Exercise directions: Set down, please, without alteration, the lines of the entries below from the first through the one containing "## Offshore call center".

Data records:
· · · ·

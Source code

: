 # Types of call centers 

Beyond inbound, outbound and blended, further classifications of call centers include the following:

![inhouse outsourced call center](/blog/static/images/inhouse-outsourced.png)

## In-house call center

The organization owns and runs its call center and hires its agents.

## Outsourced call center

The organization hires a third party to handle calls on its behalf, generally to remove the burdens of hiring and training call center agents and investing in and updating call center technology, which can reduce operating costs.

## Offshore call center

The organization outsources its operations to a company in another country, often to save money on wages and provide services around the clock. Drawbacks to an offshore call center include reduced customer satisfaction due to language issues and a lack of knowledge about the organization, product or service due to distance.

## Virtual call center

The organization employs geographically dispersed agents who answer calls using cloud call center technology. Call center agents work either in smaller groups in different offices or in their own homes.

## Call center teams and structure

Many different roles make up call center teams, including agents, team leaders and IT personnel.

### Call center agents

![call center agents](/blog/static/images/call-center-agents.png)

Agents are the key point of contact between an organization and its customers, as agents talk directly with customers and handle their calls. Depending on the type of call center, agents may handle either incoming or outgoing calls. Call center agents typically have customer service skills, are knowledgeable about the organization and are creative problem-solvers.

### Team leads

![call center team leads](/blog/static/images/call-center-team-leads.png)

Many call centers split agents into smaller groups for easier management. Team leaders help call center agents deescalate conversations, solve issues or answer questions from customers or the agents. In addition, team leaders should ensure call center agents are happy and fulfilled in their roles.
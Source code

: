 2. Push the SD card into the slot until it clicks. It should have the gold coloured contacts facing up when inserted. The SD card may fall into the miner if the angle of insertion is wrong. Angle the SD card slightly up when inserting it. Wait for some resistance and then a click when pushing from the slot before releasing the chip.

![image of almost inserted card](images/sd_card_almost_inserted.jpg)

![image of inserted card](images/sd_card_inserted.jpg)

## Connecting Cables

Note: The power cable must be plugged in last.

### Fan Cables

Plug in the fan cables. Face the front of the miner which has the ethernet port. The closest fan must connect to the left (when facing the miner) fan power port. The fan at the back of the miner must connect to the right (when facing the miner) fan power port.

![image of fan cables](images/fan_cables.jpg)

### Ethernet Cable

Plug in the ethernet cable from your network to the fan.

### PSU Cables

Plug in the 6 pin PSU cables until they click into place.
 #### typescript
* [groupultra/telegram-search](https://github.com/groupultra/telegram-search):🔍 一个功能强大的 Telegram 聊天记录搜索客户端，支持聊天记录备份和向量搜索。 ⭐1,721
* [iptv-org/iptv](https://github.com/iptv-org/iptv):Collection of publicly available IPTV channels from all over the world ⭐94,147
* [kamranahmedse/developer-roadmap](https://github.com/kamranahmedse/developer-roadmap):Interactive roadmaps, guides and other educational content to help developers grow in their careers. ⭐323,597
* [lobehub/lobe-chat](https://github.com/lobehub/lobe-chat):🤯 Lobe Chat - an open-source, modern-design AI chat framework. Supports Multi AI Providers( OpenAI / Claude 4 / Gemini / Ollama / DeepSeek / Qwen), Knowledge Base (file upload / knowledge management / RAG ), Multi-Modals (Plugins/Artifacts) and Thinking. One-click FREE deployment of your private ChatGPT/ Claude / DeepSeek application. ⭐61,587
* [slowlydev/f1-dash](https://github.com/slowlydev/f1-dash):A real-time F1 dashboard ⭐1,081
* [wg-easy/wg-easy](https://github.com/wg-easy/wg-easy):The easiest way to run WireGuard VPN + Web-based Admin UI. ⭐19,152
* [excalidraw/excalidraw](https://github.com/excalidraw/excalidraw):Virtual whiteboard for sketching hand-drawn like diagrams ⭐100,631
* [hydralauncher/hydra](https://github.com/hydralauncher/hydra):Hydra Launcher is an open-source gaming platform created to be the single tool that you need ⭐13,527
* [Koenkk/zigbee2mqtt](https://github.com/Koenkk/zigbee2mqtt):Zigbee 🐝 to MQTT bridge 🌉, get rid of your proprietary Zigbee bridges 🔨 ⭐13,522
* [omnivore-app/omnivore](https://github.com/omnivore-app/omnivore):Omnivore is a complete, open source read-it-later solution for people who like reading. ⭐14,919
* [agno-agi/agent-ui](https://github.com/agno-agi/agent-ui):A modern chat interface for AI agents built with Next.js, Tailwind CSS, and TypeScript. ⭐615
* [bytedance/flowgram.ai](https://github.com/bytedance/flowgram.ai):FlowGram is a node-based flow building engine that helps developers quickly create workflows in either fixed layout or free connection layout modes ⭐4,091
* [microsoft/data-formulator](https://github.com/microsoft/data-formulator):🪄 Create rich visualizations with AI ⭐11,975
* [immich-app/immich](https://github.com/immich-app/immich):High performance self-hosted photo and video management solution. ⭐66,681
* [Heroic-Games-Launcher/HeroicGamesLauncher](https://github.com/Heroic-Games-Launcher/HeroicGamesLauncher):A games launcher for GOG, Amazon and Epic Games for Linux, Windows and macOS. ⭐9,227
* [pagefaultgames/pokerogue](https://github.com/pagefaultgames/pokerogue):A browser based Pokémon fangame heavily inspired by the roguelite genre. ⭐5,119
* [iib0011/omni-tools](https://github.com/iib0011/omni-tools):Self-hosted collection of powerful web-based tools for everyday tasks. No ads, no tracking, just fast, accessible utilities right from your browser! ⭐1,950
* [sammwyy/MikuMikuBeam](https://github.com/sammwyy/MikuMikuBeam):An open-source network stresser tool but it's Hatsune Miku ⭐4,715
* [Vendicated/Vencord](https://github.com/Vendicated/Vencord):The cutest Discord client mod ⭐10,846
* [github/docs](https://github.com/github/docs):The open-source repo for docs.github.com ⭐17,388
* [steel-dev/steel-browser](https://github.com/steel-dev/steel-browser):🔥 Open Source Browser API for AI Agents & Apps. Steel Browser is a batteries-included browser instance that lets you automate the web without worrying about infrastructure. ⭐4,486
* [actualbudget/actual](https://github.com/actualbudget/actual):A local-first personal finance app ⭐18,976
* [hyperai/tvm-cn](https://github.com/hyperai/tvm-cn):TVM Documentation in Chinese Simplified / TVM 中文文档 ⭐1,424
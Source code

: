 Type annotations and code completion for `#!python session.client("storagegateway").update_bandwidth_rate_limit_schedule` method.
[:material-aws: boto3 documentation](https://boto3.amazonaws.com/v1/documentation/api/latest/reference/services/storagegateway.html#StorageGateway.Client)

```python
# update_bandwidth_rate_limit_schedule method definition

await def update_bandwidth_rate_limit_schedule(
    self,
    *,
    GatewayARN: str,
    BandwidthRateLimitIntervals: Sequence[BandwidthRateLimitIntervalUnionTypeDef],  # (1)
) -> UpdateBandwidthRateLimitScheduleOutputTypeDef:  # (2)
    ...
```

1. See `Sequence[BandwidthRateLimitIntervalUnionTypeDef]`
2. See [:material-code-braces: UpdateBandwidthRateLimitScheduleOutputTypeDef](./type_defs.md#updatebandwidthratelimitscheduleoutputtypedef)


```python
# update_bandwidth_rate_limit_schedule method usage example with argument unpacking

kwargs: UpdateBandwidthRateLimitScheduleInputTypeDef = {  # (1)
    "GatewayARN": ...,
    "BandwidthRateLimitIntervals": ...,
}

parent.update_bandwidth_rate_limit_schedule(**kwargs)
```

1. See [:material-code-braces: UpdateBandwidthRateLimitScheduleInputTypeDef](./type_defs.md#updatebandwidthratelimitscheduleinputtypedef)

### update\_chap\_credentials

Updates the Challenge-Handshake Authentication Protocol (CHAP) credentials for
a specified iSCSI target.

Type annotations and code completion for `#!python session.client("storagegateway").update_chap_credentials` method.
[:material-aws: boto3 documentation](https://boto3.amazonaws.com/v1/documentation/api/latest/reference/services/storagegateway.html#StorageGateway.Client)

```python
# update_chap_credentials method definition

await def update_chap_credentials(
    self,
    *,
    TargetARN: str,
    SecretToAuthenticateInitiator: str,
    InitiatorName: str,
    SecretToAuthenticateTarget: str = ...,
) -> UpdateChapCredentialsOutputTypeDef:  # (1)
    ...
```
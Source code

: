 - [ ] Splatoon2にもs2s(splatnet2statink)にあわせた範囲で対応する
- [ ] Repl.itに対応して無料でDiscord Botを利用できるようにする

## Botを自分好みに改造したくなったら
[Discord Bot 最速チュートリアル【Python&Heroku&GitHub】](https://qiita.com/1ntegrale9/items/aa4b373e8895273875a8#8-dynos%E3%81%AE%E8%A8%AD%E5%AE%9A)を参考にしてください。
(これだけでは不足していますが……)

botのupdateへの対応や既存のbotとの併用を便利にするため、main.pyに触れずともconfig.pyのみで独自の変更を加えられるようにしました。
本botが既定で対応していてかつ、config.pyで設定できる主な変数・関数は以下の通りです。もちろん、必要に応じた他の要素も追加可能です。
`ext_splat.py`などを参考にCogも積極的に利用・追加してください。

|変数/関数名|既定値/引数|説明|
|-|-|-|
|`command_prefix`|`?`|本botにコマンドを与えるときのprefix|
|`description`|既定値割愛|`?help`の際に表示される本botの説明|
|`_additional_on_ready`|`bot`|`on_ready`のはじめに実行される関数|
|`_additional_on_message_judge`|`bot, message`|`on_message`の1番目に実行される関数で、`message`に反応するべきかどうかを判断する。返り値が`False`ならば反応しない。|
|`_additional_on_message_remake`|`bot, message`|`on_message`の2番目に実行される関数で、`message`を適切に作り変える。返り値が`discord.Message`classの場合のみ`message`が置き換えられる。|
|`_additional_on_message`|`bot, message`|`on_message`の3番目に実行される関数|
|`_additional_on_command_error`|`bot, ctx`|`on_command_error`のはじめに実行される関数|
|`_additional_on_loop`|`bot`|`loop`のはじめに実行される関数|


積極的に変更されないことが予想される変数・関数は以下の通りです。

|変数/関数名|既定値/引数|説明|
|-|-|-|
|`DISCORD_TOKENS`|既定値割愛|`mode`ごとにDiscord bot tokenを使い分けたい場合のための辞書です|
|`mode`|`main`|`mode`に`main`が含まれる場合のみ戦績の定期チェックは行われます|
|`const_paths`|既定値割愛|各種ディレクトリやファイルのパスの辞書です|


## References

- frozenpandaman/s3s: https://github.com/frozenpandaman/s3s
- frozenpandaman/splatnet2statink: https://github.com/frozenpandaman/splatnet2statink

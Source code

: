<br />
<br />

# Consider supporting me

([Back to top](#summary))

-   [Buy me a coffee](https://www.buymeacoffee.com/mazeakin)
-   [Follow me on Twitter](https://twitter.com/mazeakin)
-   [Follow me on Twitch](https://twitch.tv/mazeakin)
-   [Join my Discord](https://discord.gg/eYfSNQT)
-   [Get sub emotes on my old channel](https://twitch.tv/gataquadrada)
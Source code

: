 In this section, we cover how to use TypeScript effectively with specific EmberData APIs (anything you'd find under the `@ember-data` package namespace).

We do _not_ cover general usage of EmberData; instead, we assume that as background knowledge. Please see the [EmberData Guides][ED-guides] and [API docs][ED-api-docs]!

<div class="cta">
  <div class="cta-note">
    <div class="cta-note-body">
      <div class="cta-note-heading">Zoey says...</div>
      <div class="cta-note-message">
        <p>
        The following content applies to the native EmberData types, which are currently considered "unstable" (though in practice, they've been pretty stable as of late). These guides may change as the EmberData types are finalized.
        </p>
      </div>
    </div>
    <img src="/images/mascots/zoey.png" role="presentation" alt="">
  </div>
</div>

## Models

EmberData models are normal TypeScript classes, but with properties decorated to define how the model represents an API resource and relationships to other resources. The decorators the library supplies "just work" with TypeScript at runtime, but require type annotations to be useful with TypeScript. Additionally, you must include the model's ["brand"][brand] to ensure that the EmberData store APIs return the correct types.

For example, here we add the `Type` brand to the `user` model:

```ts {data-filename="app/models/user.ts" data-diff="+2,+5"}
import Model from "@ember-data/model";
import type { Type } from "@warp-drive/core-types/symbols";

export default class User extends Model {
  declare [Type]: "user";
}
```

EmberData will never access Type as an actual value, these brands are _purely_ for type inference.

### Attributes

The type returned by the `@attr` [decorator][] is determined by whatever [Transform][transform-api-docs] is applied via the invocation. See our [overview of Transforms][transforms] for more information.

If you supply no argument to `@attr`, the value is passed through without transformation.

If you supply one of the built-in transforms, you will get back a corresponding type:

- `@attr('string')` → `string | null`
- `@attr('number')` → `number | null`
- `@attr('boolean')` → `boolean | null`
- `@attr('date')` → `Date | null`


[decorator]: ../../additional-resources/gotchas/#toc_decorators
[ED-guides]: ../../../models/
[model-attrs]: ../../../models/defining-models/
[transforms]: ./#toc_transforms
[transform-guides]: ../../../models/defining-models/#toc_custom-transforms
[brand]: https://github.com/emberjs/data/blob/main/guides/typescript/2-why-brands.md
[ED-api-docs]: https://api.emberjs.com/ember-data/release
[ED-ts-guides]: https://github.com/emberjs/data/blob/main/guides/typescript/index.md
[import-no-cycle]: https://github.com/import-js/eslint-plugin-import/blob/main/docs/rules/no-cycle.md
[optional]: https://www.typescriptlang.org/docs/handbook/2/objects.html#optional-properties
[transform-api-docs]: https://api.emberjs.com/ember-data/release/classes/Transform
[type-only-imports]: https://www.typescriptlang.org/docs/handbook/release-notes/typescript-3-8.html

· · · ·

Expected answer:
Source code

: # Types of call centers 

Beyond inbound, outbound and blended, further classifications of call centers include the following:

![inhouse outsourced call center](/blog/static/images/inhouse-outsourced.png)

## In-house call center

The organization owns and runs its call center and hires its agents.

## Outsourced call center

The organization hires a third party to handle calls on its behalf, generally to remove the burdens of hiring and training call center agents and investing in and updating call center technology, which can reduce operating costs.

## Offshore call center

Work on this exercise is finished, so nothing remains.